Reduce the complexity of the IT environment
Reigning in app sprawl is critical to avoiding cyber and compliance risk in the workplace. According to a 2023 report by BetterCloud, organizations are now using 130 SaaS apps on average. Many enterprises have different apps that serve similar or overlapping purposes. For example, an Enterprise Strategy Group (ESG) study revealed that 44% of organizations have deployed six to 10 communications and collaboration platforms, while another 37% use between 11 and 20 platforms. This is known as app sprawl. The more complex the IT environment, the more opportunities threat actors have to access data and carry out disruptive cyberattacks. Enterprises can minimize these opportunities by reducing the complexity of their IT environments.
Provide regular cybersecurity training
Providing regular cybersecurity training that educates employees on common threats such as phishing, malware and social engineering and teaches cybersecurity best practices can help employees take proactive steps to protect sensitive company data and information. Investing in this training is also the cheapest, easiest way to boost cybersecurity, according to the National Cybersecurity Alliance.
Cyber and Compliance Risk Avoidance: What Employees Can Do
Avoid the use of shadow IT
The practice of using shadow IT continues to grow. Gartner estimates that by 2027, 75% of employees will acquire, modify or create technology outside IT’s visibility – up from 41% in 2022.
To avoid cyber and compliance risk in the workplace, employees should steer clear of using apps and tools outside the purview of IT teams. Employees should understand that unapproved app usage reduces IT visibility and creates security blind spots that represent a serious threat vector for organizations. These blind spots increase the risk of data breaches, privacy violations, and non-compliance with regulations.
The fines incurred by firms in the financial sector for the use of unapproved messaging apps is a cautionary tale on the use of shadow IT. In 2022, the U.S. Securities and Exchange Commission (SEC) and the Commodity Futures Trading Commission (CFTC) fined 16 financial firms a collective $1.8 billion for the misuse of messaging apps. The fines for using unsecure communications channels now exceed $2.5 billion.

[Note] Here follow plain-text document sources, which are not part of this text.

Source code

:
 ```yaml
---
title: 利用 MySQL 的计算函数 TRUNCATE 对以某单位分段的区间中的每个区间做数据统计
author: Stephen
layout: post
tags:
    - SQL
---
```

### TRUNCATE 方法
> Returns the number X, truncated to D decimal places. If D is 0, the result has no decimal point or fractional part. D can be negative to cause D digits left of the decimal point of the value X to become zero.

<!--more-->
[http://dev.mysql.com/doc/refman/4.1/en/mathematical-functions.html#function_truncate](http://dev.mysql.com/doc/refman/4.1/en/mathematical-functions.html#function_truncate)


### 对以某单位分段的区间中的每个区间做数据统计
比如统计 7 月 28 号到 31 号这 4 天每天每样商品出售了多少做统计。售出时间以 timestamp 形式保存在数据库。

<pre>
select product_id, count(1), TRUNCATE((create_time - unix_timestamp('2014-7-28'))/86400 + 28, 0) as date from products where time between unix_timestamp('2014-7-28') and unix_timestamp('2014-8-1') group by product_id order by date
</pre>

Ignore suspicious emails and texts
Employees can also reduce workplace cyber and compliance risks by ignoring suspicious emails and texts. Abiding by the premise that if something looks suspicious it probably is and making it a practice to avoid opening or downloading attachments from unknown senders are critical to avoiding these risks.
Create strong passwords
Strong passwords are a simple but effective way for employees to protect digital assets in the workplace. Creating passwords that combine special characters, upper and lowercase letters, and numbers and regularly updating passwords are essential practices for avoiding data breaches and identity theft.
Use secure connections
In the work from anywhere environment, using secure connections is key to mitigating cyber risk in the enterprise. Employees who use public Wi-Fi networks such as those in cafes and airports can open the door to hackers intent on using these unsecure connections to steal personal information, install malware, or intercept data. To avoid these risks, employees should use virtual private networks (VPNs) and secure Wi-Fi networks.
Wrapping up
Everyone in the enterprise has a role to play in protecting their organization against evolving cyber threats and compliance risks. When enterprises and employees take proactive steps to avoid cyber and compliance risks, they not only protect digital assets but maintain customer trust, safeguard organizational reputation, and protect financial assets.